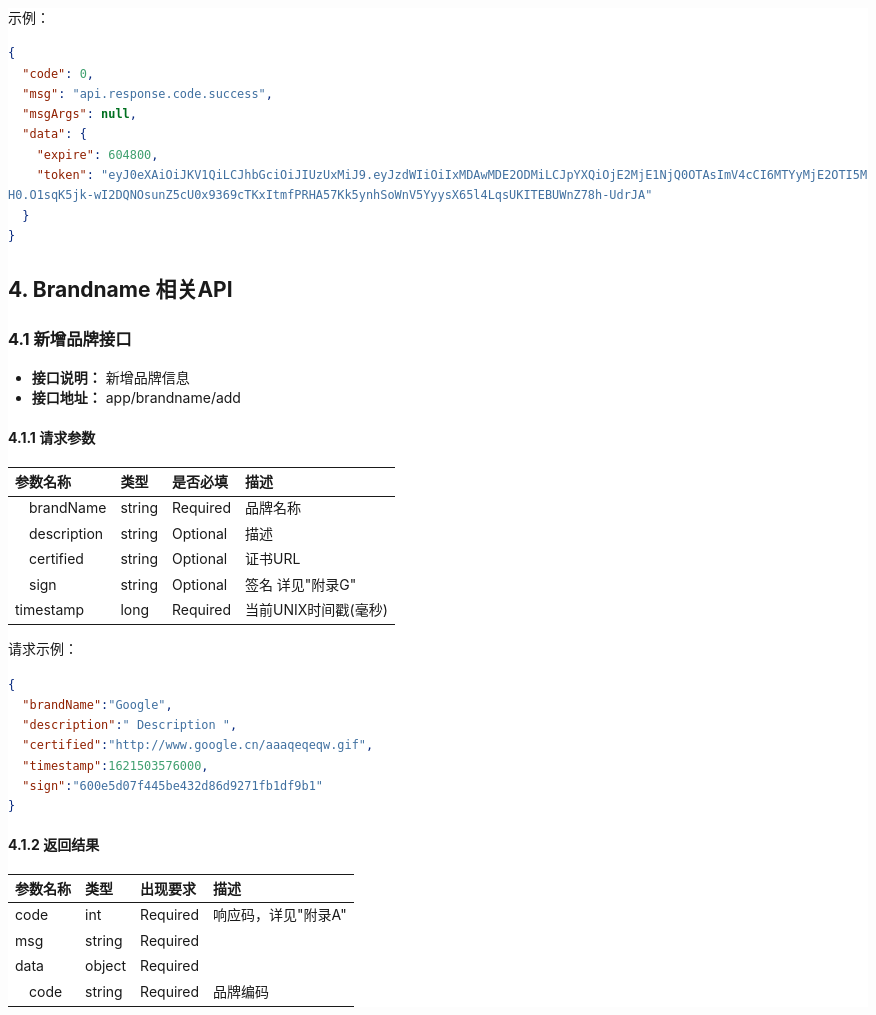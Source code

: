 示例：

``` JSON
{
  "code": 0,
  "msg": "api.response.code.success",
  "msgArgs": null,
  "data": {
    "expire": 604800,
    "token": "eyJ0eXAiOiJKV1QiLCJhbGciOiJIUzUxMiJ9.eyJzdWIiOiIxMDAwMDE2ODMiLCJpYXQiOjE2MjE1NjQ0OTAsImV4cCI6MTYyMjE2OTI5MH0.O1sqK5jk-wI2DQNOsunZ5cU0x9369cTKxItmfPRHA57Kk5ynhSoWnV5YyysX65l4LqsUKITEBUWnZ78h-UdrJA"
  }
}
```


## 4. Brandname 相关API

### 4.1 新增品牌接口
- **接口说明：** 新增品牌信息
- **接口地址：** app/brandname/add

#### 4.1.1 请求参数
  
参数名称					|类型		|是否必填	 |描述  
:----					|:---		|:------ |:---
&emsp;brandName				|string		| Required	| 品牌名称
&emsp;description			|string		| Optional | 描述
&emsp;certified			|string		| Optional | 证书URL
&emsp;sign		|string		| Optional  | 签名 详见"附录G"
timestamp	 |long	|Required   |当前UNIX时间戳(毫秒)


请求示例：

``` JSON
{
  "brandName":"Google",
  "description":" Description ",
  "certified":"http://www.google.cn/aaaqeqeqw.gif",
  "timestamp":1621503576000,
  "sign":"600e5d07f445be432d86d9271fb1df9b1"
}

```

#### 4.1.2 返回结果

参数名称						|类型		|出现要求	|描述  
:----						|:---		|:------	|:---	
code						|int		|Required		|响应码，详见"附录A"
msg							|string		|Required		|&nbsp;
data						|object		|Required		|&nbsp;
&emsp;code				    |string		|Required		|品牌编码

**What you will do**
Nothing but the pictures may be dropped as you repeat the listing above exactly.

**Output**
Source code

: 示例：

``` JSON
{
  "code": 0,
  "msg": "api.response.code.success",
  "msgArgs": null,
  "data": {
    "expire": 604800,
    "token": "eyJ0eXAiOiJKV1QiLCJhbGciOiJIUzUxMiJ9.eyJzdWIiOiIxMDAwMDE2ODMiLCJpYXQiOjE2MjE1NjQ0OTAsImV4cCI6MTYyMjE2OTI5MH0.O1sqK5jk-wI2DQNOsunZ5cU0x9369cTKxItmfPRHA57Kk5ynhSoWnV5YyysX65l4LqsUKITEBUWnZ78h-UdrJA"
  }
}
```


## 4. Brandname 相关API

### 4.1 新增品牌接口
- **接口说明：** 新增品牌信息
- **接口地址：** app/brandname/add

#### 4.1.1 请求参数
  
参数名称					|类型		|是否必填	 |描述  
:----					|:---		|:------ |:---
&emsp;brandName				|string		| Required	| 品牌名称
&emsp;description			|string		| Optional | 描述
&emsp;certified			|string		| Optional | 证书URL
&emsp;sign		|string		| Optional  | 签名 详见"附录G"
timestamp	 |long	|Required   |当前UNIX时间戳(毫秒)


请求示例：

``` JSON
{
  "brandName":"Google",
  "description":" Description ",
  "certified":"http://www.google.cn/aaaqeqeqw.gif",
  "timestamp":1621503576000,
  "sign":"600e5d07f445be432d86d9271fb1df9b1"
}

```

#### 4.1.2 返回结果

参数名称						|类型		|出现要求	|描述  
:----						|:---		|:------	|:---	
code						|int		|Required		|响应码，详见"附录A"
msg							|string		|Required		|&nbsp;
data						|object		|Required		|&nbsp;
&emsp;code				    |string		|Required		|品牌编码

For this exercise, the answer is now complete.